Source: algebrica.org - CC BY-NC 4.0
https://algebrica.org/exercises/quadratic-equation-b-5/
Fetched from algebrica.org test 4593; source modified 2025-03-06T18:05:22.

Solve the [quadratic equations](../quadratic-equations.md) using the [factorization method](../factoring-quadratic-equations.md).

\\[
x^2 + 8x + 15 = 0
\\]

* * *

The equations is in the standard form \\(ax^2+bx+c=0\\). First, it is essential to verify the its [discriminant](../quadratic-formula.md) \\(\\Delta = b^2 - 4ac\\) is \\(\\geq0\\) to ensure the equation admits solutions in the field of real numbers. Substituting the coefficients of the equation into \\(\\Delta\\), we get:

\\[
\\Delta = (8)^2 - 4(1)(15) = 64 - 60 = 4 \\gt 0
\\]

\\(\\Delta \\gt 0 \\) means the equation has real solutions.

* * *

Now, we need to [factorize](../factoring-quadratic-equations.md) the [polynomial](../polynomials.md). We must find two numbers, \\(r\_1, r\_2\\) whose sum \\(S = r\_1 + r\_2\\) equals \\(b = 8\\) and whose product \\(P = r\_1 \\cdot r\_2\\) equals \\(a \\cdot c = 1 \\cdot 15 = 15\\). We can use this simple table to find the numbers that satisfy our constraints.

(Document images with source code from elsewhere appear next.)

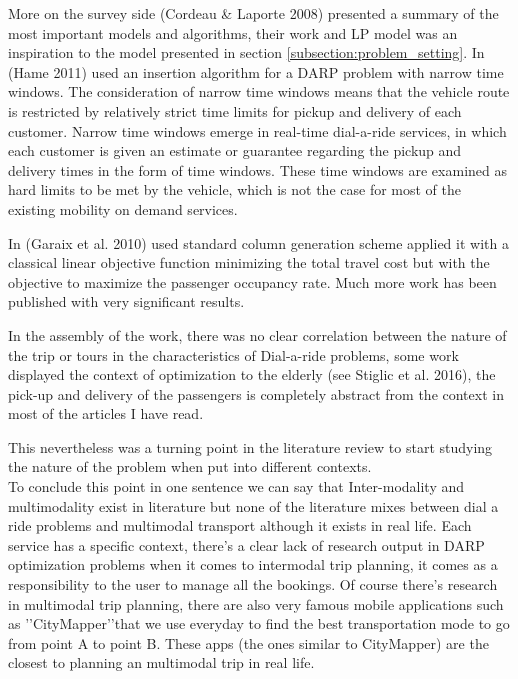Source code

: \documentclass{article}
\begin{document}
More on the survey side (Cordeau \& Laporte 2008)\cite{2008_Cordeau_Laporte} presented a summary of the most important models and algorithms, their work and LP model was an inspiration to the model presented in section \ref{subsection:problem_setting}. In (Hame 2011)\cite{HAME2011} used an insertion algorithm for a DARP problem with narrow time windows. 
The consideration of narrow time windows means that the vehicle route is restricted by relatively strict time limits for pickup and delivery of each customer. Narrow time windows emerge in real-time dial-a-ride services, in which each customer is given an
estimate or guarantee regarding the pickup and delivery times in the form of time windows. 
These time windows are examined as hard limits to be met by the vehicle, which is not the case for most of the existing mobility on demand services.

In (Garaix et al. 2010) \cite{Garaix2010} used standard column generation scheme applied it with a classical linear objective function minimizing the total travel cost but with the objective to maximize the passenger occupancy rate. Much more work has been published with very significant results. 


In the assembly of the work, there was no clear correlation  between the nature of the trip or tours in the characteristics of Dial-a-ride problems, some work displayed the context of optimization to the elderly (see Stiglic et al. 2016)\citep{STIGLIC201812}, the pick-up and delivery of the passengers is completely abstract from the context in most of the articles I have read.

This nevertheless was a turning point in the literature review to start studying the nature of the problem when put into different contexts. \\

To conclude this point in one sentence we can say that Inter-modality and multimodality exist in literature but none of the literature mixes between dial a ride problems and multimodal transport although it exists in real life.
Each service has a specific context, there\rq{s} a clear lack of research output in DARP optimization problems when it comes to intermodal trip planning, it comes as a responsibility to the user to manage all the bookings. Of course there\rq{s} research in multimodal trip planning, there are also very famous mobile applications such as \rq\rq{CityMapper}\rq\rq that we use everyday to find the best transportation mode to go from point A to point B. These apps (the ones similar to CityMapper) are the closest to planning an multimodal trip in real life.
\end{document}
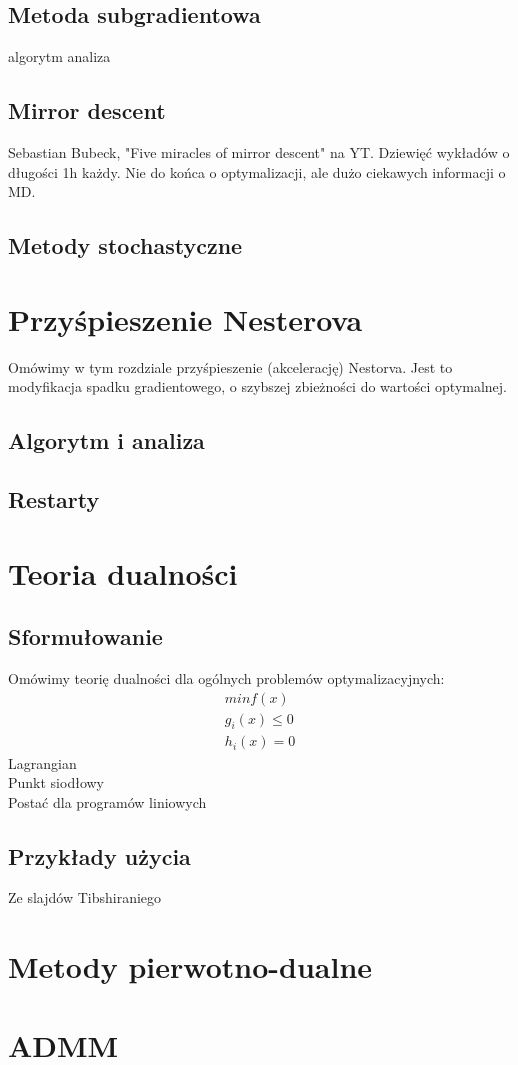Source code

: \documentclass[10pt,a4paper,draft]{report}
\begin{document}
\section{Metoda subgradientowa}
algorytm
analiza

\section{Mirror descent}

Sebastian Bubeck, "Five miracles of mirror descent" na YT. Dziewięć wykładów o długości 1h każdy. Nie do końca o optymalizacji, ale dużo ciekawych informacji o MD.

\section{Metody stochastyczne}

\chapter{Przyśpieszenie Nesterova}
Omówimy w tym rozdziale przyśpieszenie (akcelerację) Nestorva. Jest to modyfikacja spadku gradientowego, o szybszej zbieżności do wartości optymalnej.
\section{Algorytm i analiza}

\section{Restarty}


\chapter{Teoria dualności}
\section{Sformułowanie}
Omówimy teorię dualności dla ogólnych problemów optymalizacyjnych:
\[
\begin{array}{c}
min f(x) \\
g_i(x) \leq 0 \\
h_i(x) = 0
\end{array}
\]
Lagrangian \\
Punkt siodłowy \\
Postać dla programów liniowych
\section{Przykłady użycia}
Ze slajdów Tibshiraniego

\chapter{Metody pierwotno-dualne}

\chapter{ADMM}
\end{document}

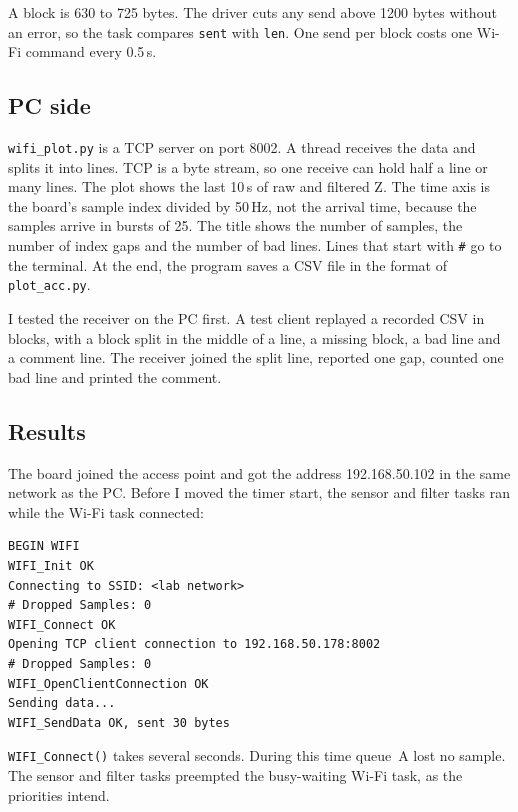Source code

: \documentclass[11pt,a4paper]{article}
\begin{document}
A block is 630 to 725 bytes. The driver cuts any send above 1200 bytes without
an error, so the task compares \texttt{sent} with \texttt{len}. One send per
block costs one Wi-Fi command every 0.5\,s.

\subsection{PC side}

\texttt{wifi\_plot.py} is a TCP server on port 8002. A thread receives the
data and splits it into lines. TCP is a byte stream, so one receive can hold
half a line or many lines. The plot shows the last 10\,s of raw and filtered
Z. The time axis is the board's sample index divided by 50\,Hz, not the
arrival time, because the samples arrive in bursts of 25. The title shows the
number of samples, the number of index gaps and the number of bad lines.
Lines that start with \texttt{\#} go to the terminal. At the end, the program
saves a CSV file in the format of \texttt{plot\_acc.py}.

I tested the receiver on the PC first. A test client replayed a recorded CSV
in blocks, with a block split in the middle of a line, a missing block, a bad
line and a comment line. The receiver joined the split line, reported one
gap, counted one bad line and printed the comment.

\subsection{Results}

The board joined the access point and got the address 192.168.50.102 in the
same network as the PC. Before I moved the timer start, the sensor and filter
tasks ran while the Wi-Fi task connected:

\begin{lstlisting}[style=plain,caption={Serial output during the Wi-Fi start (timer started at boot, filter task printing the drop counter, network name removed).}]
BEGIN WIFI
WIFI_Init OK
Connecting to SSID: <lab network>
# Dropped Samples: 0
WIFI_Connect OK
Opening TCP client connection to 192.168.50.178:8002
# Dropped Samples: 0
WIFI_OpenClientConnection OK
Sending data...
WIFI_SendData OK, sent 30 bytes
\end{lstlisting}

\texttt{WIFI\_Connect()} takes several seconds. During this time queue~A lost
no sample. The sensor and filter tasks preempted the busy-waiting Wi-Fi task,
as the priorities intend.
\end{document}
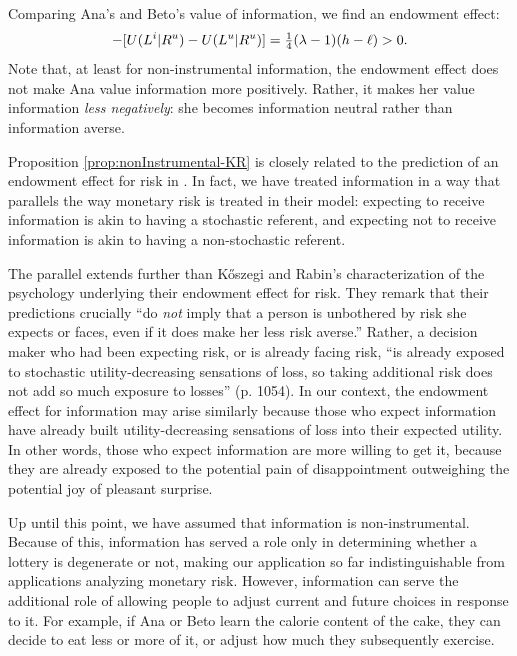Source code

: Comparing Ana's and Beto's value of information, we find an endowment effect:
\begin{equation*}
  [U(L^i|R^i)-U(L^u|R^i)]-[U(L^i|R^u)-U(L^u|R^u)]=\qrtr(\lambda-1)(h-\ell)>0.
\end{equation*}
Note that, at least for non-instrumental information, the endowment effect does not make Ana value information more positively. Rather, it makes her value information \emph{less negatively}: she becomes information neutral rather than information averse.

Proposition \ref{prop:nonInstrumental-KR} is closely related to the prediction of an endowment effect for risk in \citet{koszegiReferenceDependentRiskAttitudes2007}. In fact, we have treated information in a way that parallels the way monetary risk is treated in their model: expecting to receive information is akin to having a stochastic referent, and expecting not to receive information is akin to having a non-stochastic referent.

The parallel extends further than Kőszegi and Rabin’s characterization of the psychology underlying their endowment effect for risk. They remark that their predictions crucially \enquote{do \emph{not} imply that a person is unbothered by risk she expects or faces, even if it does make her less risk averse.} Rather, a decision maker who had been expecting risk, or is already facing risk, \enquote{is already exposed to stochastic utility-decreasing sensations of loss, so taking additional risk does not add so much exposure to losses} (p. 1054). In our context, the endowment effect for information may arise similarly because those who expect information have already built utility-decreasing sensations of loss into their expected utility. In other words, those who expect information are more willing to get it, because they are already exposed to the potential pain of disappointment outweighing the potential joy of pleasant surprise.

\FloatBarrier

Up until this point, we have assumed that information is non-instrumental. Because of this, information has served a role only in determining whether a lottery is degenerate or not, making our application so far indistinguishable from applications analyzing monetary risk. However, information can serve the additional role of allowing people to adjust current and future choices in response to it. For example, if Ana or Beto learn the calorie content of the cake, they can decide to eat less or more of  it, or adjust how much they subsequently exercise.

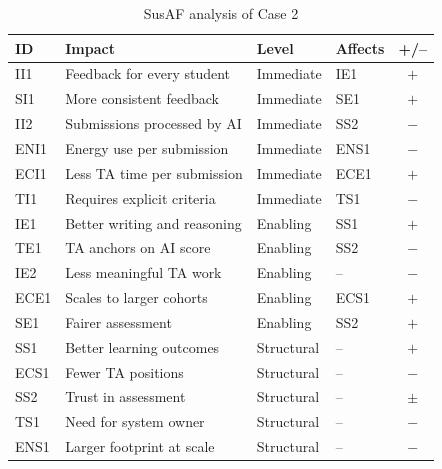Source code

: \begin{table}[H]
    \centering
    \small
    \begin{tabularx}{\textwidth}{|l|X|l|l|c|}
        \hline
        \textbf{ID} & \textbf{Impact} & \textbf{Level} & \textbf{Affects} & \textbf{+/--} \\ \hline
        II1 & Feedback for every student & Immediate & IE1 & $+$ \\ \hline
        SI1 & More consistent feedback & Immediate & SE1 & $+$ \\ \hline
        II2 & Submissions processed by AI & Immediate & SS2 & $-$ \\ \hline
        ENI1 & Energy use per submission & Immediate & ENS1 & $-$ \\ \hline
        ECI1 & Less TA time per submission & Immediate & ECE1 & $+$ \\ \hline
        TI1 & Requires explicit criteria & Immediate & TS1 & $-$ \\ \hline
        IE1 & Better writing and reasoning & Enabling & SS1 & $+$ \\ \hline
        TE1 & TA anchors on AI score & Enabling & SS2 & $-$ \\ \hline
        IE2 & Less meaningful TA work & Enabling & -- & $-$ \\ \hline
        ECE1 & Scales to larger cohorts & Enabling & ECS1 & $+$ \\ \hline
        SE1 & Fairer assessment & Enabling & SS2 & $+$ \\ \hline
        SS1 & Better learning outcomes & Structural & -- & $+$ \\ \hline
        ECS1 & Fewer TA positions & Structural & -- & $-$ \\ \hline
        SS2 & Trust in assessment & Structural & -- & $\pm$ \\ \hline
        TS1 & Need for system owner & Structural & -- & $-$ \\ \hline
        ENS1 & Larger footprint at scale & Structural & -- & $-$ \\ \hline
    \end{tabularx}
    \caption{SusAF analysis of Case 2}
    \label{tab:susaf-case2}
\end{table}


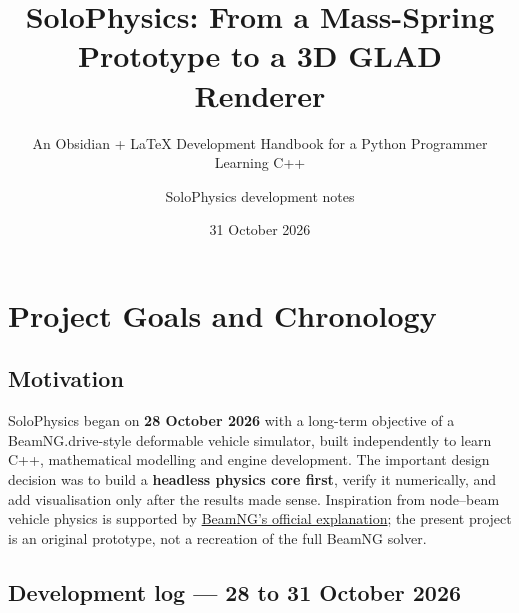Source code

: \documentclass[
  10pt,
  a4paper,
]{article}
\title{SoloPhysics: From a Mass-Spring Prototype to a 3D GLAD Renderer}
\subtitle{An Obsidian + LaTeX Development Handbook for a Python
Programmer Learning C++}
\author{SoloPhysics development notes}
\date{31 October 2026}
\begin{document}
\maketitle

{
\setcounter{tocdepth}{2}
\tableofcontents
}
\section{Project Goals and
Chronology}\label{project-goals-and-chronology}

\subsection{Motivation}\label{motivation}

SoloPhysics began on \textbf{28 October 2026} with a long-term objective
of a BeamNG.drive-style deformable vehicle simulator, built
independently to learn C++, mathematical modelling and engine
development. The important design decision was to build a
\textbf{headless physics core first}, verify it numerically, and add
visualisation only after the results made sense. Inspiration from
node--beam vehicle physics is supported by
\href{https://www.beamng.com/game/about/physics/}{BeamNG's official
explanation}; the present project is an original prototype, not a
recreation of the full BeamNG solver.

\subsection{Development log --- 28 to 31 October
2026}\label{development-log-28-to-31-october-2026}
\end{document}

\\begin{array}{rrrr} & r\_1 & r\_2 & P & S \\\\ \\hline & 3 & 5 & 15 & 8 \\\\ & -3 & -5 & 15 & -8\\\\ \\end{array}

The numbers \\(r\_1, r\_2\\) satisfying the constraint are 3 and 5. Then we need to rewrite the polynomial as \\(ax^2 + r\_{1}x + r\_{2}x + c\\).

* * *

The equation becomes:

\\[
x^2 + 3x + 5x + 15 = 0
\\]

Factoring common terms, we get:

\\begin{align\*} & x(x+3)+5(x+3) = 0 \\[0.6em] & (x+3)(x+5) = 0 \\end{align\*}

The solutions are the values of \\(x\\) for which \\(x+3= 0\\) and \\(x+5 = 0\\).

\\[
x+3= 0 \\to x = -3
\\]



\\[
x+5= 0 \\to x = -5
\\]

The solution to the equation is:

\\[
x\_1=-3, \\ x\_2=-5
\\]

Remember that the [discriminant](../quadratic-formula.md) is crucial in determining the nature and number of solutions of quadratic equations.

-   If \\( b^2 - 4ac > 0\\), the quadratic equation has two distinct real solutions.

\\[
S = \\{x\_1, x\_2\\} \\quad x\_1, x\_2 \\in \\mathbb{R} \\quad x\_1 \\neq x\_2
\\]


-   If \\( b^2 - 4ac = 0\\), the quadratic equation has two coincident real solutions.

\\[
S = \\{x\\} \\quad x \\in \\mathbb{R} \\quad x = x\_1 = x\_2
\\]


-   If \\( b^2 - 4ac = < 0\\), the quadratic equation has no real solutions. Instead, it gives rise to complex solutions characterized by imaginary components.

\\[
\\nexists \\hspace{10px} x \\in \\mathbb{R}
\\]